→ What is required
For the entries below, count the lines that contain the word "perché" and reply with that number only.

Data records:
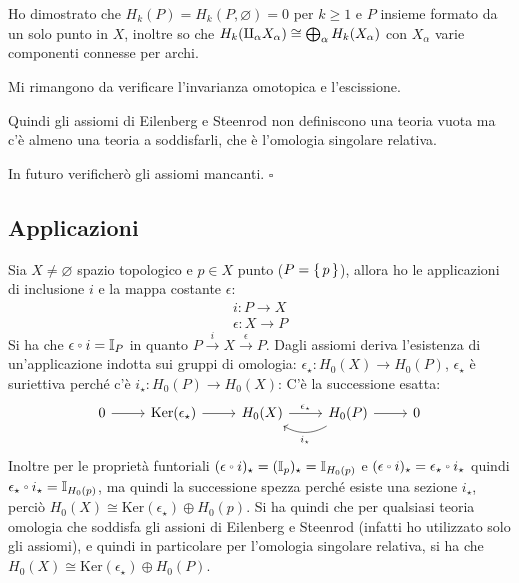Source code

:\documentclass[10pt, twoside=false, x11names]{scrbook}
\newenvironment{proof}{{\textbf{Dimostrazione}:}}{\hfill $\square$}
\renewcommand{\ker}[1]{\mathrm{Ker}( #1)}
\newcommand{\Id}[1][]{\mathbb{I}_#1}
\newcommand{\invamalg}{\mathbin{\text{\rotatebox[origin=c]{180}{$\Pi$}}}}
\let\latexcirc=\circ
\newcommand{\ccirc}{\mathbin{\mathchoice
  {\xcirc\scriptstyle}
  {\xcirc\scriptstyle}
  {\xcirc\scriptscriptstyle}
  {\xcirc\scriptscriptstyle}
}}
\newcommand{\xcirc}[1]{\vcenter{\hbox{$#1\latexcirc$}}}
\let\circ\ccirc
\let\emptyset\varnothing
\begin{document}
\begin{proof}
  Ho dimostrato che $ H_k(P) = H_k(P, \emptyset) = 0 $ per $ k \geq 1 $ e $ P $ insieme
  formato da un solo punto in $ X $,
  inoltre so che $ H_k (\invamalg_\alpha X_\alpha) \cong \bigoplus_\alpha H_k(X_\alpha) $ con $ X_\alpha $
  varie componenti connesse per archi.

  Mi rimangono da verificare l'invarianza omotopica e l'escissione.

  Quindi gli assiomi di Eilenberg e Steenrod non definiscono una teoria
  vuota ma c'è almeno una teoria a soddisfarli, che è l'omologia singolare
  relativa.

  In futuro verificherò gli assiomi mancanti.
\end{proof}
\subsection{Applicazioni}

Sia $ X \not = \emptyset $ spazio topologico e $ p \in X $ punto ($ P = \set{p} $), allora ho le
applicazioni di inclusione $ i $ e la mappa costante $ \epsilon $:
\begin{gather*}
  i \colon P \to X \\
  \epsilon \colon X \to P
\end{gather*}
Si ha che $ \epsilon \circ i = \Id{P} $ in quanto $ P \overset{i}{\to} X \overset{\epsilon}{\to} P $.
Dagli assiomi deriva l'esistenza di un'applicazione indotta
sui gruppi di omologia: $ \epsilon_\star \colon H_0(X) \to H_0(P) $,
$ \epsilon_\star $ è suriettiva perché c'è $ i_\star \colon H_0(P) \to H_0(X) $:
C'è la successione esatta:
\[
  \begin{tikzcd}
    0 \arrow{r}{} & \ker{\epsilon_\star} \arrow{r}{} & H_0(X) \arrow{r}{\epsilon_\star} & \arrow[bend left]{l}{i_\star} H_0(P) \arrow{r}{} & 0
  \end{tikzcd}
\]
Inoltre per le proprietà funtoriali $ (\epsilon \circ i)_\star = (\Id{p})_\star = \Id{H_0(p)} $
e $ (\epsilon \circ i)_\star = \epsilon_\star \circ i_\star $ quindi $ \epsilon_\star \circ i_\star = \Id{H_0(p)} $, ma quindi
la successione spezza perché esiste una sezione $ i_\star $, perciò $ H_0(X) \cong \ker{\epsilon_\star} \oplus H_0(p) $.
Si ha quindi che per qualsiasi teoria omologia che soddisfa gli assioni di Eilenberg
e Steenrod (infatti ho utilizzato solo gli assiomi),
e quindi in particolare per l'omologia singolare relativa,
si ha che $ H_0(X) \cong \ker{\epsilon_\star} \oplus H_0(P) $.
\end{document}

→ Task answer
2